What the task asks. Show all lines of the entries in which the word "false" is found.

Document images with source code
┄┄┄┄┄┄┄┄┄┄
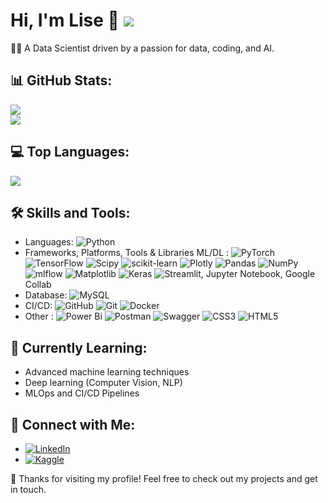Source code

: # Hi, I'm Lise 👋 [![](https://visitcount.itsvg.in/api?id=lisek75&icon=0&color=0)](https://visitcount.itsvg.in) 
👩‍💻 A Data Scientist driven by a passion for data, coding, and AI. 

## 📊 GitHub Stats:
![](https://github-readme-stats.vercel.app/api?username=lisek75&theme=default&hide_border=false&include_all_commits=false&count_private=false)<br/>
![](https://github-readme-streak-stats.herokuapp.com/?user=lisek75&theme=default&hide_border=false)<br/>


## 💻 Top Languages:
![](https://github-readme-stats.vercel.app/api/top-langs/?username=lisek75&theme=default&hide_border=false&include_all_commits=true&count_private=false&layout=compact)

## 🛠 Skills and Tools:
- Languages:  ![Python](https://img.shields.io/badge/python-3670A0?style=for-the-badge&logo=python&logoColor=ffdd54)
- Frameworks, Platforms, Tools & Libraries ML/DL :  ![PyTorch](https://img.shields.io/badge/PyTorch-%23EE4C2C.svg?style=for-the-badge&logo=PyTorch&logoColor=white) ![TensorFlow](https://img.shields.io/badge/TensorFlow-%23FF6F00.svg?style=for-the-badge&logo=TensorFlow&logoColor=white) ![Scipy](https://img.shields.io/badge/SciPy-%230C55A5.svg?style=for-the-badge&logo=scipy&logoColor=%white) ![scikit-learn](https://img.shields.io/badge/scikit--learn-%23F7931E.svg?style=for-the-badge&logo=scikit-learn&logoColor=white)  ![Plotly](https://img.shields.io/badge/Plotly-%233F4F75.svg?style=for-the-badge&logo=plotly&logoColor=white) ![Pandas](https://img.shields.io/badge/pandas-%23150458.svg?style=for-the-badge&logo=pandas&logoColor=white) ![NumPy](https://img.shields.io/badge/numpy-%23013243.svg?style=for-the-badge&logo=numpy&logoColor=white) ![mlflow](https://img.shields.io/badge/mlflow-%23d9ead3.svg?style=for-the-badge&logo=numpy&logoColor=blue) ![Matplotlib](https://img.shields.io/badge/Matplotlib-%23ffffff.svg?style=for-the-badge&logo=Matplotlib&logoColor=black) ![Keras](https://img.shields.io/badge/Keras-%23D00000.svg?style=for-the-badge&logo=Keras&logoColor=white) ![Streamlit](https://img.shields.io/badge/Streamlit-%23FE4B4B.svg?style=for-the-badge&logo=streamlit&logoColor=white), Jupyter Notebook, Google Collab 
- Database:  ![MySQL](https://img.shields.io/badge/mysql-4479A1.svg?style=for-the-badge&logo=mysql&logoColor=white)
- CI/CD:  ![GitHub](https://img.shields.io/badge/github-%23121011.svg?style=for-the-badge&logo=github&logoColor=white) ![Git](https://img.shields.io/badge/git-%23F05033.svg?style=for-the-badge&logo=git&logoColor=white) ![Docker](https://img.shields.io/badge/docker-%230db7ed.svg?style=for-the-badge&logo=docker&logoColor=white)
- Other :  ![Power Bi](https://img.shields.io/badge/power_bi-F2C811?style=for-the-badge&logo=powerbi&logoColor=black) ![Postman](https://img.shields.io/badge/Postman-FF6C37?style=for-the-badge&logo=postman&logoColor=white) ![Swagger](https://img.shields.io/badge/-Swagger-%23Clojure?style=for-the-badge&logo=swagger&logoColor=white)
![CSS3](https://img.shields.io/badge/css3-%231572B6.svg?style=for-the-badge&logo=css3&logoColor=white) ![HTML5](https://img.shields.io/badge/html5-%23E34F26.svg?style=for-the-badge&logo=html5&logoColor=white)

## 🌱 Currently Learning:
- Advanced machine learning techniques
- Deep learning (Computer Vision, NLP)
- MLOps and CI/CD Pipelines

## 🔗 Connect with Me:
- [![LinkedIn](https://img.shields.io/badge/LinkedIn-%230077B5.svg?logo=linkedin&logoColor=white)](https://linkedin.com/in/lise-karimi) 
- [![Kaggle](https://img.shields.io/badge/Kaggle-Profile-blue)](https://www.kaggle.com/lizk75)



🌹 Thanks for visiting my profile! Feel free to check out my projects and get in touch.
┄┄┄┄┄┄┄┄┄┄
Response.
![](https://github-readme-stats.vercel.app/api?username=lisek75&theme=default&hide_border=false&include_all_commits=false&count_private=false)<br/>
![](https://github-readme-streak-stats.herokuapp.com/?user=lisek75&theme=default&hide_border=false)<br/>
![](https://github-readme-stats.vercel.app/api/top-langs/?username=lisek75&theme=default&hide_border=false&include_all_commits=true&count_private=false&layout=compact)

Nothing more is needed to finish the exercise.